To do: All that is required is the number of lines in this listing that hold "defined".

(Beginning of Record extracts)

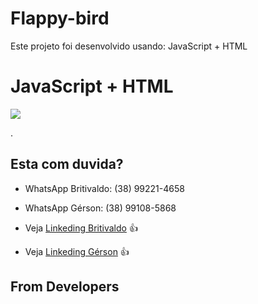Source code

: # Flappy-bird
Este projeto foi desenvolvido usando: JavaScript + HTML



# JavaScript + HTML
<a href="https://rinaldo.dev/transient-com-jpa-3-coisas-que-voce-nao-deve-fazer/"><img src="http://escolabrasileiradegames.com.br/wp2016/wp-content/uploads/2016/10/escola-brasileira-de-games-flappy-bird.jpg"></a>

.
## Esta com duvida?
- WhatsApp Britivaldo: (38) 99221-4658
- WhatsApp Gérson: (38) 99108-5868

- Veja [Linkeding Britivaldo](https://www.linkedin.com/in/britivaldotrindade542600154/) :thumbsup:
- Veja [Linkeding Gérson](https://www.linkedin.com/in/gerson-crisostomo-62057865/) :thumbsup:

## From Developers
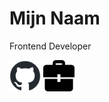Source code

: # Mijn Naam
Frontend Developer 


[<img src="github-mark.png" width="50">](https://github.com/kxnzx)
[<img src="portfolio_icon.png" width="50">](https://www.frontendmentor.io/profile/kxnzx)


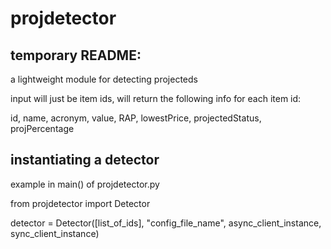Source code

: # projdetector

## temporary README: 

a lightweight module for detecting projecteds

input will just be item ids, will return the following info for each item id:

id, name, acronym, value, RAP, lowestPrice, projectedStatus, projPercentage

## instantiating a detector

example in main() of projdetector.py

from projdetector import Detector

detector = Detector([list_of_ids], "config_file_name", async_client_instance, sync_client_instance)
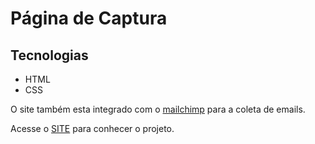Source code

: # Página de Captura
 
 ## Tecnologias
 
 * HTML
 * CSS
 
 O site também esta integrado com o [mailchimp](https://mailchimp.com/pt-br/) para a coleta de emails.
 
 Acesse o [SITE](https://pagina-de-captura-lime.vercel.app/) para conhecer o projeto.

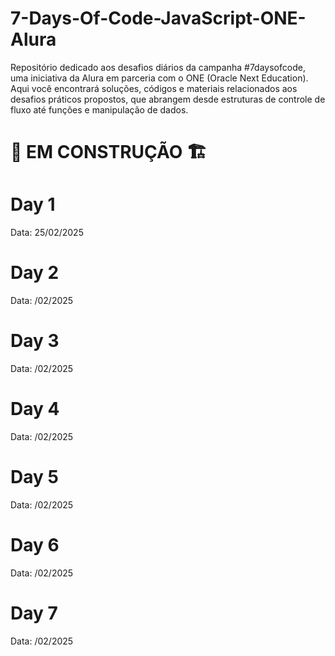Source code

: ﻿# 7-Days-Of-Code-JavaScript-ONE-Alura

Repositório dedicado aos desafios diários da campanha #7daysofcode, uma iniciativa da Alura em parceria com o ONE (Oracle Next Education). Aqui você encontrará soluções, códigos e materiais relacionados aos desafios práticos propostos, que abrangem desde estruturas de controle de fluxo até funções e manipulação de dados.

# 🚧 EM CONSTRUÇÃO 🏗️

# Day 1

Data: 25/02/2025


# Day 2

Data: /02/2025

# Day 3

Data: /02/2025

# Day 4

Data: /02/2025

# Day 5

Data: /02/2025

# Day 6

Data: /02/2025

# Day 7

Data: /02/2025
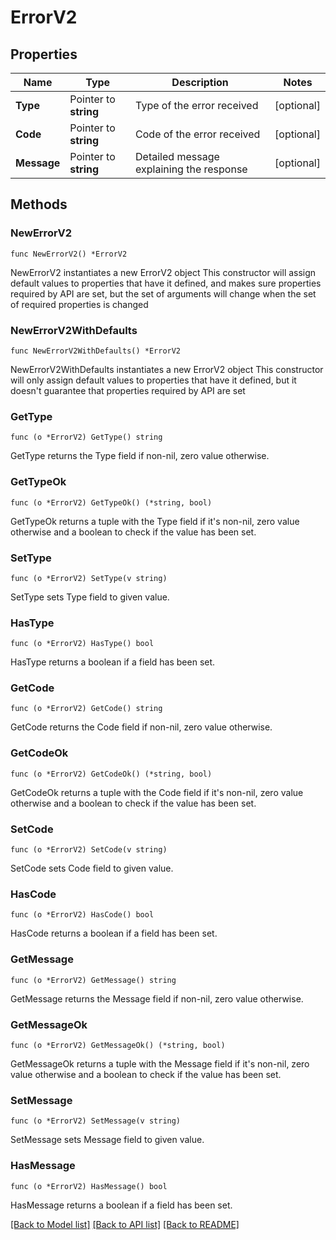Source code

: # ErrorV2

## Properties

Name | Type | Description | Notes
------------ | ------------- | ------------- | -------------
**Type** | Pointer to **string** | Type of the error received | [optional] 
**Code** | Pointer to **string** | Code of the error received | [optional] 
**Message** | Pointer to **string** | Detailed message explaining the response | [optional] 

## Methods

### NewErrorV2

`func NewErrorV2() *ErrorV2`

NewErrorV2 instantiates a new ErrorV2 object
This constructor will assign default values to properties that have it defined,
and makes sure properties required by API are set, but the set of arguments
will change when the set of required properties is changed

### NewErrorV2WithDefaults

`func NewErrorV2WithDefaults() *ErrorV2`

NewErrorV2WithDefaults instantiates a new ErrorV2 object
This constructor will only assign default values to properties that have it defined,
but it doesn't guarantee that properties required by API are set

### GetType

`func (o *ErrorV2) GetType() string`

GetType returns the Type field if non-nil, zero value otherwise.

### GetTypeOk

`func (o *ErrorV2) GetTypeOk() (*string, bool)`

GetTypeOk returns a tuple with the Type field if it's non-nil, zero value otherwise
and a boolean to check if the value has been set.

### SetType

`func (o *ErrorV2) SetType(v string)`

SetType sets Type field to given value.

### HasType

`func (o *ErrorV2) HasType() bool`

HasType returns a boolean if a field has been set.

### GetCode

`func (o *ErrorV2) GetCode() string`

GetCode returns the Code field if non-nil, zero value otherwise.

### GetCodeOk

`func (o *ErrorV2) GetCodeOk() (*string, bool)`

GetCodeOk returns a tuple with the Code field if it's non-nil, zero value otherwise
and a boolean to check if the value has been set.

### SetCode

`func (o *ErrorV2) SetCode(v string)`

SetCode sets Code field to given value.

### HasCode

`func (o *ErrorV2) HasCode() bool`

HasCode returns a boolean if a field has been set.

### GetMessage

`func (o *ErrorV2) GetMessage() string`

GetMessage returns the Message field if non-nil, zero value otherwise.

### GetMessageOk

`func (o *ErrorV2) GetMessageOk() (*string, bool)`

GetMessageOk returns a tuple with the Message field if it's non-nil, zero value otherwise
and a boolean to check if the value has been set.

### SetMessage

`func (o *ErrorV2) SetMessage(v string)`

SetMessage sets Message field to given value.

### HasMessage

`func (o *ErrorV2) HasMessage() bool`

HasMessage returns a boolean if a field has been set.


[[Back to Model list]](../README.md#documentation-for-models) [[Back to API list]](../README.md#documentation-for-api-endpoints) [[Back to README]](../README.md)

(End of Record extracts)

Task response: 2